Sin menospreciar el valor de la novela, en este artículo nos interesa destacar que, Di Benedetto con este relato brevísimo, o short short story como denomina Irving Howe29 a este tipo de cuentos de la limitadísima extensión, ha sabido aunar los procedimientos complejos de la nueva novela en el tratamiento de la noción de personaje, tiempo, espacio, punto de vista, con la preocupación por el drama de la vida y del hombre y la maestría de la condensación casi lírica de la narración. El cuento, como un poema, se presenta como un impacto, como una miniatura emblemática de la condición humana.

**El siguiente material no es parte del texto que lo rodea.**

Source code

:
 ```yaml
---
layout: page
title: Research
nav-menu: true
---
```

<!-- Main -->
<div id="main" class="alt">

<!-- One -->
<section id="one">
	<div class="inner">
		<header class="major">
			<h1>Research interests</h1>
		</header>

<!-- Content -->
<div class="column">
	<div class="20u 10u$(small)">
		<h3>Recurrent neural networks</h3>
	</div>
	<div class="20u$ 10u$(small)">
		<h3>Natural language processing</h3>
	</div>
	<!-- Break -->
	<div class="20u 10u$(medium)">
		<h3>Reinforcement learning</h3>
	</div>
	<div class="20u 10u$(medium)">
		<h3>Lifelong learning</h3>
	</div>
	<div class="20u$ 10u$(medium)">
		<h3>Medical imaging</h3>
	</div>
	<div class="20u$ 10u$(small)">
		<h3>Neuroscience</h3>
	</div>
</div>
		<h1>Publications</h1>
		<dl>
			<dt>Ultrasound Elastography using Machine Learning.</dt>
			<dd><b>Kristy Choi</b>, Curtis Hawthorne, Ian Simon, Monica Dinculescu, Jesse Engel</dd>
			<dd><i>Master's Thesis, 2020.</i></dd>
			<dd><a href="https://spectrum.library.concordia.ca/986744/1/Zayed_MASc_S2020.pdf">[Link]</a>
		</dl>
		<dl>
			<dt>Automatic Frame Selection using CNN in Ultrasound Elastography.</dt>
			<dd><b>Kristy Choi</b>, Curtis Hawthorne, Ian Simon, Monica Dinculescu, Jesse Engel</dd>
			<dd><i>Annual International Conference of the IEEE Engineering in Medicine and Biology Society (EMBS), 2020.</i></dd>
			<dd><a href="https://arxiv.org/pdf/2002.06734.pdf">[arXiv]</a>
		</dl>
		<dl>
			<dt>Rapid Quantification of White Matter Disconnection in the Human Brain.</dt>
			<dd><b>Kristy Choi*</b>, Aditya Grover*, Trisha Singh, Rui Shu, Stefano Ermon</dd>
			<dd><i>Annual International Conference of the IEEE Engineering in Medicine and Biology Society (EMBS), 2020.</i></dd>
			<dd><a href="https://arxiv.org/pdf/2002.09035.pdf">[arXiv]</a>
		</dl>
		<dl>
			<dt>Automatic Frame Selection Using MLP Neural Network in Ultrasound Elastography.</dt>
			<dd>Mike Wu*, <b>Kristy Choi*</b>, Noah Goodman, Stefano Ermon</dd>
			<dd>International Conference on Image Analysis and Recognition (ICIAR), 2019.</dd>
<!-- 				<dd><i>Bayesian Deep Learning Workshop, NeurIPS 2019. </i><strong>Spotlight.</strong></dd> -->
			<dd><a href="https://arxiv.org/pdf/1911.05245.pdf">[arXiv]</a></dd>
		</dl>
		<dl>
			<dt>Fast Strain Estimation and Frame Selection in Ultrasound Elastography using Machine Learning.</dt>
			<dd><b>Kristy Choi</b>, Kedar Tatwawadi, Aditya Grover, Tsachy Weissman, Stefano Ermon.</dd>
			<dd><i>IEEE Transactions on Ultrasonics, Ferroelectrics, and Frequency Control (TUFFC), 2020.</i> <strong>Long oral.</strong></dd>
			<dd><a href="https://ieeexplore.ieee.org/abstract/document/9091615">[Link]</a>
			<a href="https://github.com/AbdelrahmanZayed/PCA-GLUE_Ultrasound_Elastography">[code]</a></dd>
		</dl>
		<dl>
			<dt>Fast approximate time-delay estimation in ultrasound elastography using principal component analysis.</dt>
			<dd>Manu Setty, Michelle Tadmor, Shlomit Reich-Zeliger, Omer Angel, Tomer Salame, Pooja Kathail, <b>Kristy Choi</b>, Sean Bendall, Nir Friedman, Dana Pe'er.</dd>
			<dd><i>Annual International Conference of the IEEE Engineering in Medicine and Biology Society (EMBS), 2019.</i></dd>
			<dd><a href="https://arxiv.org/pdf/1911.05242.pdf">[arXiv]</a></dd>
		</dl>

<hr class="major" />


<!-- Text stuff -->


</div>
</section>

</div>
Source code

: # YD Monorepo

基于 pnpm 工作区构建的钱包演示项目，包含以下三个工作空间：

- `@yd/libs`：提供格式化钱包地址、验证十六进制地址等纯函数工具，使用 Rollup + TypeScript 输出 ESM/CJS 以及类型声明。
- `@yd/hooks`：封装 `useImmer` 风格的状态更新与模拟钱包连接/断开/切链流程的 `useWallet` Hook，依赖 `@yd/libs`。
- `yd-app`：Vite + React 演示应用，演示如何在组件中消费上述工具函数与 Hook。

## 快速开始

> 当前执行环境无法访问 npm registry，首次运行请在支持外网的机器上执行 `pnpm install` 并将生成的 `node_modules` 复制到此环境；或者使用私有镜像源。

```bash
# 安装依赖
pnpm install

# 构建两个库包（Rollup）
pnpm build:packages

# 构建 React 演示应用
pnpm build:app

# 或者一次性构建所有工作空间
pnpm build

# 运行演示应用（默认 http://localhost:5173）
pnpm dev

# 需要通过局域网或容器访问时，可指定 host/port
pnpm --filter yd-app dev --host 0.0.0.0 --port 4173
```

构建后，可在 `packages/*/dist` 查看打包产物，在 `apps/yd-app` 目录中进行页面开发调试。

La experimentación de las formas y técnicas narrativas iniciadas por el autor en el cuento, se revierten luego en el estilo de sus novelas, que adoptan las formas objetivas de la descripción, el profundo lirismo que se incorpora a las mismas, para desarrollar diferentes facetas de la condición del hombre en el mundo contemporáneo. Este hondo humanismo, convierte el objetivismo de Di Benedetto en un mero recurso narrativo más, que lo separa y diferencia de los postulados de la nueva novela francesa que comenzó a difundirse en los primeros años de la década de 1950. Estos procedimientos narrativos encuentran su más cercano antecedente en la trama y estructura fílmica, así como en los postulados del neorrealismo italiano que supo ahondar en los problemas humanos derivados de la situación provocada por la guerra. Experimentación formal y narrativa, se aúnan en las formas breves narrativas del autor mendocino para reflejar también contenidos existencialistas que están presentes en toda la literatura de posguerra, cuyos postulados difundieron Sartre o Camus en sus novelas y ensayos, que el autor supo fusionar en obras originales y personales enlazadas con la propia realidad.